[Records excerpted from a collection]

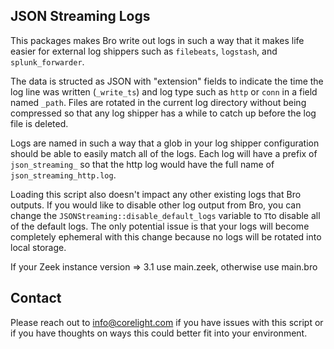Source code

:JSON Streaming Logs
-------------------

This packages makes Bro write out logs in such a way that it makes life easier
for external log shippers such as `filebeats`, `logstash`, and `splunk_forwarder`.

The data is structed as JSON with "extension" fields to indicate the time the 
log line was written (`_write_ts`) and log type such as `http` or `conn` in a 
field named `_path`.  Files are rotated in the current log directory without 
being compressed so that any log shipper has a while to catch up before the 
log file is deleted.  

Logs are named in such a way that a glob in your log shipper configuration 
should be able to easily match all of the logs.  Each log will have a prefix of
`json_streaming_` so that the http log would have the full name of 
`json_streaming_http.log`. 

Loading this script also doesn't impact any other existing logs that Bro
outputs.  If you would like to disable other log output from Bro, you can change 
the `JSONStreaming::disable_default_logs` variable to `T`to disable all of the default
logs.  The only potential issue is that your logs will become completely
ephemeral with this change because no logs will be rotated into local storage.

If your Zeek instance version => 3.1 use main.zeek, otherwise use main.bro

Contact
-------

Please reach out to <info@corelight.com> if you have issues with this script
or if you have thoughts on ways this could better fit into your environment.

Instructions to follow ▸ Pictures stay out; copy every entry above exactly.

Response to the exercise ▸
Source code

:JSON Streaming Logs
-------------------

This packages makes Bro write out logs in such a way that it makes life easier
for external log shippers such as `filebeats`, `logstash`, and `splunk_forwarder`.

The data is structed as JSON with "extension" fields to indicate the time the 
log line was written (`_write_ts`) and log type such as `http` or `conn` in a 
field named `_path`.  Files are rotated in the current log directory without 
being compressed so that any log shipper has a while to catch up before the 
log file is deleted.  

Logs are named in such a way that a glob in your log shipper configuration 
should be able to easily match all of the logs.  Each log will have a prefix of
`json_streaming_` so that the http log would have the full name of 
`json_streaming_http.log`. 

Loading this script also doesn't impact any other existing logs that Bro
outputs.  If you would like to disable other log output from Bro, you can change 
the `JSONStreaming::disable_default_logs` variable to `T`to disable all of the default
logs.  The only potential issue is that your logs will become completely
ephemeral with this change because no logs will be rotated into local storage.

If your Zeek instance version => 3.1 use main.zeek, otherwise use main.bro

Contact
-------

Please reach out to <info@corelight.com> if you have issues with this script
or if you have thoughts on ways this could better fit into your environment.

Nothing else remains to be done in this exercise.